12. Sí, confieso que he de reprimir romper a llorar por la impotencia muchas veces, recoger el chiringuito y como diría mi hermano pequeño, largarme de allí cagando leches. Pero aguanto, porque es mi trabajo y el sueño que pienso cumplir digan lo que digan los que nunca intentan nada. Mira que bien, de nuevo me viene a la cabeza el refrán que repetía mi madre. «Con paciencia y una caña hasta las verdes caen».
Quiero creer que la otra mitad de las personas, no somos tan irrespetuosas y carecemos de algún valor y una pizca de educación.
13. No existe el voto de confianza y además eres mujer. Empieza a escribir romántica, fantasía o ensayo, porque hoy está muy de moda. Ojo, no es que haya una enorme demanda de Ensayo, pero, si dices que escribes ensayo o novela histórica, entonces sí, vas camino de ser un escritor a tomar en consideración. Ah, lo olvidaba, si no has escrito un libro titulado Calendario de adviento cada navidad, o no sé qué Fun o algo parecido, tampoco te acercas a ser un escritor serio, porque además ni si quiera eres un superventas o has escrito una memorias con la foto del rey Juan Carlos I en primer plano de portada.
14. Al final , empiezas a pensar, que de vez en cuando, ser un pelín travieso no es algo tan grave. Pongo este ejemplo, que ayer me ocurrió. Vuelven a confundirme por una empleada de la librería y me preguntan por el planeta de este año Juan del Val. Yo sé perfectamente que la torre de libros que está detrás de mí, está a rebosar de ese autor y de la finalista, pero, respondo.
_Ay, cuánto lo siento, pero no trabajo aquí, no sabría decirle, pero si quiere le hablo sobre mis novelas.
Al final , una aprende a tener un pelín de picardía y vendo uno de mis libros y hasta me hago la foto con el nuevo lector mientras la torre del planeta Juan del Val continúa tras de mí.
15. Es penoso, estas prisas de hoy, que lastima. Nadie ve o hace por ver. Nadie mira aunque estén con los ojos dirigidos hacia uno. Nadie escucha aunque no se esté sordo y tampoco suelen devolverse a menudo las sonrisas de lado a lado.
Moraleja
«Con paciencia y una caña hasta las verdes caen». Cómo decía mi madre.
¿Con qué me quedo del día de ayer?
.Con quienes se tomaron la molestia de escucharme sin el compromiso de comprar mis libros.

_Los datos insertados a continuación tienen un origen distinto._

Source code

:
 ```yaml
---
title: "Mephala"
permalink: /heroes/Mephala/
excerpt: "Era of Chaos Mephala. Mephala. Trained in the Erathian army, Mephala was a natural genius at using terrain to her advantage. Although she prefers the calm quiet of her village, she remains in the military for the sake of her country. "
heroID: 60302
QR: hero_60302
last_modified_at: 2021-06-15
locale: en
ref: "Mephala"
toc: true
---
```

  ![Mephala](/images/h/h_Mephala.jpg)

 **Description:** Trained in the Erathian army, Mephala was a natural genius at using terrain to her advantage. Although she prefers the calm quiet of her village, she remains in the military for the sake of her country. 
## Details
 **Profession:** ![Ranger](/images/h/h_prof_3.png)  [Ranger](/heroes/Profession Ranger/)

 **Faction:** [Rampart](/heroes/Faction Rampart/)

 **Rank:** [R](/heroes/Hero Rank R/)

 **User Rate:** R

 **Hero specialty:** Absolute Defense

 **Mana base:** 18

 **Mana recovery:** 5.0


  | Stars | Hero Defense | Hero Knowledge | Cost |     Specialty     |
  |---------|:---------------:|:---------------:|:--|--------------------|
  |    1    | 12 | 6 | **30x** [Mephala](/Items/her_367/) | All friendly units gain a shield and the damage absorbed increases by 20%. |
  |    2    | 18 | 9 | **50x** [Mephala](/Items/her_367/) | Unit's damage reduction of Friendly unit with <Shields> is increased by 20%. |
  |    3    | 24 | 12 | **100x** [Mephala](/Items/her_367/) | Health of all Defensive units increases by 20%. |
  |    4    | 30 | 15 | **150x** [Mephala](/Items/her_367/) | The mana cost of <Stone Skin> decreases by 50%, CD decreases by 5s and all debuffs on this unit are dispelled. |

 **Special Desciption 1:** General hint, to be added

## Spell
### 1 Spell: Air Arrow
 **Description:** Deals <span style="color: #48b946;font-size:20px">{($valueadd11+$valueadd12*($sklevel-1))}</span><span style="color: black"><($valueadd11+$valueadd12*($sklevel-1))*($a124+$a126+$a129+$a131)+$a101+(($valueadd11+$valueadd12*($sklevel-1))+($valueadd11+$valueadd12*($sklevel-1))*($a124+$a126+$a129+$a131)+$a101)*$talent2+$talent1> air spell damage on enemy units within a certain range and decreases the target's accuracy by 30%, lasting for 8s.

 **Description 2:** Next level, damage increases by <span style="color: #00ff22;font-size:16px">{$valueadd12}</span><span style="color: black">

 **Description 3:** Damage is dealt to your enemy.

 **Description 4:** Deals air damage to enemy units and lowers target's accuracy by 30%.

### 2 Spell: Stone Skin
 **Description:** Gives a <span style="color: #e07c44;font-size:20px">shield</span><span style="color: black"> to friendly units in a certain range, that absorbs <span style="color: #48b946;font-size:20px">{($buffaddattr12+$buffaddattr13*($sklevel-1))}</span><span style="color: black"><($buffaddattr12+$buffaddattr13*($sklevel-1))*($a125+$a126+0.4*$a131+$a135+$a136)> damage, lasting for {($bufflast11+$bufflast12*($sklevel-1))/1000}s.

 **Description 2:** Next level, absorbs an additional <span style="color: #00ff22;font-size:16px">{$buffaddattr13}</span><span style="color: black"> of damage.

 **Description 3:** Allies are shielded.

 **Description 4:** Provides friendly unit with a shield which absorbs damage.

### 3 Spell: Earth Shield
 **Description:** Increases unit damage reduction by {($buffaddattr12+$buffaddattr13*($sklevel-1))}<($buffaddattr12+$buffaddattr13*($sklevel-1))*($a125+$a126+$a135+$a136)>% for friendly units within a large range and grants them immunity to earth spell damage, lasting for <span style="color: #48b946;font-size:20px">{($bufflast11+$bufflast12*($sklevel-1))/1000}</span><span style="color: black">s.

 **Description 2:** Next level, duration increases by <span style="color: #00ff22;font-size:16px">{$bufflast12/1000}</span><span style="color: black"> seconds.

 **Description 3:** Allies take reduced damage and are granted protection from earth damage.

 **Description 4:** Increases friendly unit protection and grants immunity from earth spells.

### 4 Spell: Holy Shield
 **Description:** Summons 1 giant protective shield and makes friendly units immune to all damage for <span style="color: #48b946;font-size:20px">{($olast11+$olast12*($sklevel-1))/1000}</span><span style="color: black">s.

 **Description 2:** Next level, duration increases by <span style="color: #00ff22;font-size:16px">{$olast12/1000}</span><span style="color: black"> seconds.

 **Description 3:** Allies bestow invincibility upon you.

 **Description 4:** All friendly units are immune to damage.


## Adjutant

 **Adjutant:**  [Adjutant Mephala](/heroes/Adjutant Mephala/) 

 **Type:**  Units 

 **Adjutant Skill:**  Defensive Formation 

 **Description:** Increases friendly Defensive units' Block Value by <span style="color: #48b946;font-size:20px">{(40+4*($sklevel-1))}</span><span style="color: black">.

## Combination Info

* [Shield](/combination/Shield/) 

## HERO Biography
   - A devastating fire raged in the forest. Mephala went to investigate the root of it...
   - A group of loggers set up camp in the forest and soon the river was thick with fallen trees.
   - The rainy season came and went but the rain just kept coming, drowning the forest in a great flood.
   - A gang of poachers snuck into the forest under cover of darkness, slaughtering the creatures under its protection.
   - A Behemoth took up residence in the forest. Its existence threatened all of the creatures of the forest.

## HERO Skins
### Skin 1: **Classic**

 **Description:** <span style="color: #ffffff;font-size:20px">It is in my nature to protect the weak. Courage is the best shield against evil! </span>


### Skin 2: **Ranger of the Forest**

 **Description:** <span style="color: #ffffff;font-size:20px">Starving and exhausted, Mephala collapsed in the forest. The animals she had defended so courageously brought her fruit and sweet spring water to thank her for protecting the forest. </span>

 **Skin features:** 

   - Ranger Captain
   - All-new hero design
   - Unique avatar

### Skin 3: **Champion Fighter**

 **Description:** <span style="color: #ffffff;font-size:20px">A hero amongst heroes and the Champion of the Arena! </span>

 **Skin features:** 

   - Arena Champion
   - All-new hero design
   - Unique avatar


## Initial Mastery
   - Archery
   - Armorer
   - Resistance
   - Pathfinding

.Con las sonrisas que sí me devolvieron.
.Con el reencuentro de una alumna de mi mundo del baile que hacía media vida que no veía y nos fundimos en un abrazo entrañable y hasta me compró un libro. O con ese lector que ya me había comprado los dos títulos anteriores y venía a por el último, sólo que ayer no lo tuve en la mesa de firmas. Pero fue especial volver a coincidir y saber que hay lectores que la siguen a una. Eso alienta a no desfallecer.
.Y cómo no, con los doce ejemplares que vendí de la Trilogía Crónica de un periodista en paro a nuevos lectores que apostaron por una novata en este difícil mundo de letras, junto con los más de cincuenta marcapáginas, con mi publicidad y redes para que pudieran seguir mi trayectoria.
. Con el trato de una de las empleadas de librería que sí fue exquisito, alegre y con abrazo.
.De ayer me quedo sobre todo, con el aprendizaje de la vida que a diario es una nueva lección a poner en práctica o en tela de juicio. Y cómo no, respirando y exhalando despacio para que la paciencia y la buena educación no me abandonen jamás. Puesto que sé que la ilusión, siempre, estará en mi contra viento y marea y lo que se me ponga por delante.
Yo sé de qué estoy hecha, venga lo que venga.
Mil gracias siempre a mis nuevos lectores y a todos los que me dedican un poquito de su valioso tiempo para escucharme.